Contrairement aux versions plus récentes de Zeffirelli ou Fukunaga, Stevenson raccourcit singulièrement l’épisode de l’enfance et élide complètement la dernière partie du roman où Jane, recueillie par Saint-John et ses sœurs se reconstruit une existence indépendante, prouvant par là, qu’une femme, comme un homme, peut s’assumer seule et choisir sa destinée. L’épisode participe du message féministe de l’œuvre et l’on peut regretter sa disparition, d’autant plus qu’il vient faire contrepoint à la situation initiale.
Rappelons qu’au début du roman de Charlotte Brontë, Jane est confrontée à son cousin (John Reed) et à ses deux sœurs et que l’épisode dont nous parlons, situé peu avant le dénouement, met aussi Jane en présence d’un cousin (Saint-John) et de deux cousines. Ces triades de cousins sont évidemment une expression fantasmée de la fratrie Brontë et leur récurrence manifeste la littérarité de l’œuvre. Structure récurrente, elles sont évidemment une transposition fantasmée de la famille Brontë.

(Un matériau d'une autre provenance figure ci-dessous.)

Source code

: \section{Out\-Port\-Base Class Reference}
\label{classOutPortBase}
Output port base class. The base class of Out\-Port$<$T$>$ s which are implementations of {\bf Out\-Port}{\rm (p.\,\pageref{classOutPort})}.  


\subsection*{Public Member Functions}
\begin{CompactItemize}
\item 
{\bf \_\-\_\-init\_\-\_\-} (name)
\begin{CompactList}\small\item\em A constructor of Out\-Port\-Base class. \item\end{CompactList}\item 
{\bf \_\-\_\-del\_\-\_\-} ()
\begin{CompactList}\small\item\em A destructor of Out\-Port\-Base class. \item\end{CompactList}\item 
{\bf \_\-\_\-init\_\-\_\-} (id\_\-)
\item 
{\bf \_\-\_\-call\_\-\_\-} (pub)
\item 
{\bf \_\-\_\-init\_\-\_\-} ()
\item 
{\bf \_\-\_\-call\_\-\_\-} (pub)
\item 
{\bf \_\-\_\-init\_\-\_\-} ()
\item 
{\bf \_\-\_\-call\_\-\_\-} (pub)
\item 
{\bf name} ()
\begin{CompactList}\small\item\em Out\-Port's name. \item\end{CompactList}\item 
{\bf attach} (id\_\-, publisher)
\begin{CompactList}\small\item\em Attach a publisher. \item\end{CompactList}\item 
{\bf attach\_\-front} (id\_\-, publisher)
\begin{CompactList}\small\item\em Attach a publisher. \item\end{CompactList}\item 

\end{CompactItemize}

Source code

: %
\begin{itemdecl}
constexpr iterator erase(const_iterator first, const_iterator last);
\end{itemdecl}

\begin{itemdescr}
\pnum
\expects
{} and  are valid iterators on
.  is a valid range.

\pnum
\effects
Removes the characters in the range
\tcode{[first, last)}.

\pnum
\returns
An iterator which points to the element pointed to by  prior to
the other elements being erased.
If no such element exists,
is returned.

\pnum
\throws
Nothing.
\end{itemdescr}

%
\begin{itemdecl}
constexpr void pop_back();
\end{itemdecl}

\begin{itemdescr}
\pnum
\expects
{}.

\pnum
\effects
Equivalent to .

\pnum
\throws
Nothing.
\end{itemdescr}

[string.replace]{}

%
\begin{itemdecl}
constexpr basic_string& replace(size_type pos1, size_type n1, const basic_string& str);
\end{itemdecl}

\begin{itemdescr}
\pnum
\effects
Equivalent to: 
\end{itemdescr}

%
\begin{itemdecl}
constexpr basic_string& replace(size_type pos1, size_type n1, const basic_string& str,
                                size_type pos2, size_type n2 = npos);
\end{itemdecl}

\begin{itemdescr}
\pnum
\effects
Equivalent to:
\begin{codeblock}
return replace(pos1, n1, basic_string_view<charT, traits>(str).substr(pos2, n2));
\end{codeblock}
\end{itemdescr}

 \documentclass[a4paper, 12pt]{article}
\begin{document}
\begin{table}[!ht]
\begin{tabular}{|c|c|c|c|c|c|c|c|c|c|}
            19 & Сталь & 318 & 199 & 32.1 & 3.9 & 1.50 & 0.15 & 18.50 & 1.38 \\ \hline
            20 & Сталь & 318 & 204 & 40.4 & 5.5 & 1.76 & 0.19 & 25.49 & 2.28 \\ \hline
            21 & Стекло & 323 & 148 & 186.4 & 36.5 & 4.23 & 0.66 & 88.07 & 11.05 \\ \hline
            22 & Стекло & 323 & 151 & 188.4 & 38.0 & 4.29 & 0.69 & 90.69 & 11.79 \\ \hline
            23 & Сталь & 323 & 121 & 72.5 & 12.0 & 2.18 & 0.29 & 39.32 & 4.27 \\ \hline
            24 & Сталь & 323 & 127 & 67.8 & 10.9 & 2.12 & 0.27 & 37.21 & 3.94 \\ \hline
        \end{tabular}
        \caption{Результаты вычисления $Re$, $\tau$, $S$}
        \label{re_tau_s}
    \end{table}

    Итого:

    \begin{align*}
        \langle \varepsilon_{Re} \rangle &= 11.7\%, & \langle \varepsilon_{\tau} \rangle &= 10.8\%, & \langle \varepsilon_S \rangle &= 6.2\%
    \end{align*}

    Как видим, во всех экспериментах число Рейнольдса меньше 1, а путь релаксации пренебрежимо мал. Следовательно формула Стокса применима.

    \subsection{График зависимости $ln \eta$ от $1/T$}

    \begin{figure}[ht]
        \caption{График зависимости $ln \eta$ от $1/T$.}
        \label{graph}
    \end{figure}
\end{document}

Elizabeth Taylor et Peggy Ann Garner |
Anne Marie Baron dans l’un des suppléments nous explique que si l’épisode de l’enfance a été réduit, c’est pour amener plus vite les rôles vedettes, Joan Fontaine et Orson Welles. Et pourtant, malgré sa brièveté, l’épisode de l’enfance est rapporté avec une force inégalée qui tient d’abord au choix des actrices. Elizabeth Taylor, l’« enfant au regard d’adulte », ‑ d’après les réalisateurs de l’époque ‑ prête ses traits au personnage d’Helen Burns. Par son exceptionnelle présence et sa maturité précoce, elle incarne littéralement ce personnage trop sage au destin tragique qui permettait à Charlotte Brontë de fustiger les excès d’une certaine religiosité.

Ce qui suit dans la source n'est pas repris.